Первым человеком рабоче-крестьянского происхождения, с которым подружился Гумилев, был археолог Михаил Илларионович Артамонов. В 1935 году Гумилев под руководством Артамонова участвовал в Манычской экспедиции. На следующий год Гумилев уже за свой счет отправится в экспедицию Артамонова на раскопки хазарской крепости Саркел. Университет не дал ему денег на поездку, но Артамонов уже на месте нашел студенту и работу, и паек.
АРЕСТ 1935
Из Манычской экспедиции Гумилев вернулся поздно: только 30 сентября 1935 года он приехал в Москву к Эмме Герштейн. Они отправились в Коломенское. «Мрачный он был со своими татарскими усами, — вспоминала Герштейн. — Помолчав, заявил: "Когда я вернусь в Ленинград, меня арестуют". <…> Я плакала. <…> Эта встреча больше походила на благословение, чем на любовное свидание».
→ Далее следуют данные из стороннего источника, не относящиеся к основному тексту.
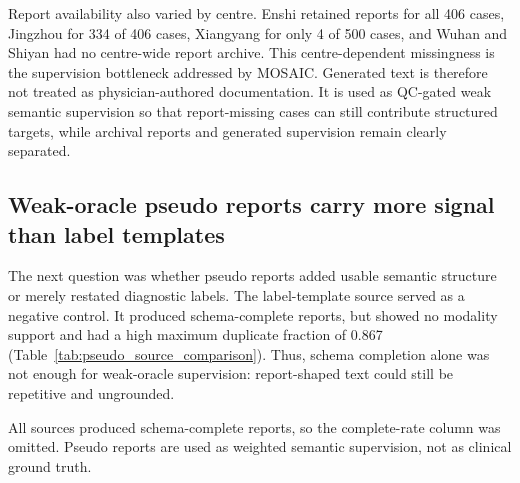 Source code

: Report availability also varied by centre. Enshi retained reports for all 406 cases, Jingzhou for 334 of 406 cases, Xiangyang for only 4 of 500 cases, and Wuhan and Shiyan had no centre-wide report archive. This centre-dependent missingness is the supervision bottleneck addressed by MOSAIC. Generated text is therefore not treated as physician-authored documentation. It is used as QC-gated weak semantic supervision so that report-missing cases can still contribute structured targets, while archival reports and generated supervision remain clearly separated.

\FloatBarrier

\subsection{Weak-oracle pseudo reports carry more signal than label templates}
\label{subsec:pseudo_report_results}

The next question was whether pseudo reports added usable semantic structure or merely restated diagnostic labels. The label-template source served as a negative control. It produced schema-complete reports, but showed no modality support and had a high maximum duplicate fraction of 0.867 (Table~\ref{tab:pseudo_source_comparison}). Thus, schema completion alone was not enough for weak-oracle supervision: report-shaped text could still be repetitive and ungrounded.

\begin{table}[!htbp]
  \centering
  \caption{Structured pseudo-report source comparison.}
  \label{tab:pseudo_source_comparison}
  \scriptsize
  \begin{threeparttable}
  \begin{tablenotes}[flushleft]
    \footnotesize
    \item All sources produced schema-complete reports, so the complete-rate column was omitted. Pseudo reports are used as weighted semantic supervision, not as clinical ground truth.
  \end{tablenotes}
  \end{threeparttable}
\end{table}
Его арестуют три недели спустя, 23 октября 1935 года. [12]
О причинах этого ареста написано много. Все авторы сходятся на том, что Лев Гумилев и арестованный тогда же Николай Пунин попали под репрессии, развернутые против ленинградской интеллигенции вскоре после убийства Кирова 10 декабря 1934-го. Социальное происхождение уже было достаточным основанием если не для ареста, то уж во всяком случае для высылки из Ленинграда. Еще весной 1935-го из ленинградских коммуналок выселяли недобитых дворян, даже старушек, не приспособленных к современной жизни за пределами большого города. За Пуниным и Гумилевым помимо дурного происхождения числилось много грехов.
Дела Пунина и Гумилева в Центральном архиве ФСБ РФ добросовестно изучил Александр Николаевич Козырев и опубликовал результаты своего исследования в сборнике «Вспоминая Л.Н.Гумилева» (СПб, 2003). В этой главе я буду опираться прежде всего на это образцовое научное исследование. Кроме того, немало интересных материалов собрал Виталий Шенталинский, руководивший комиссией по творческому наследию репрессированных писателей России.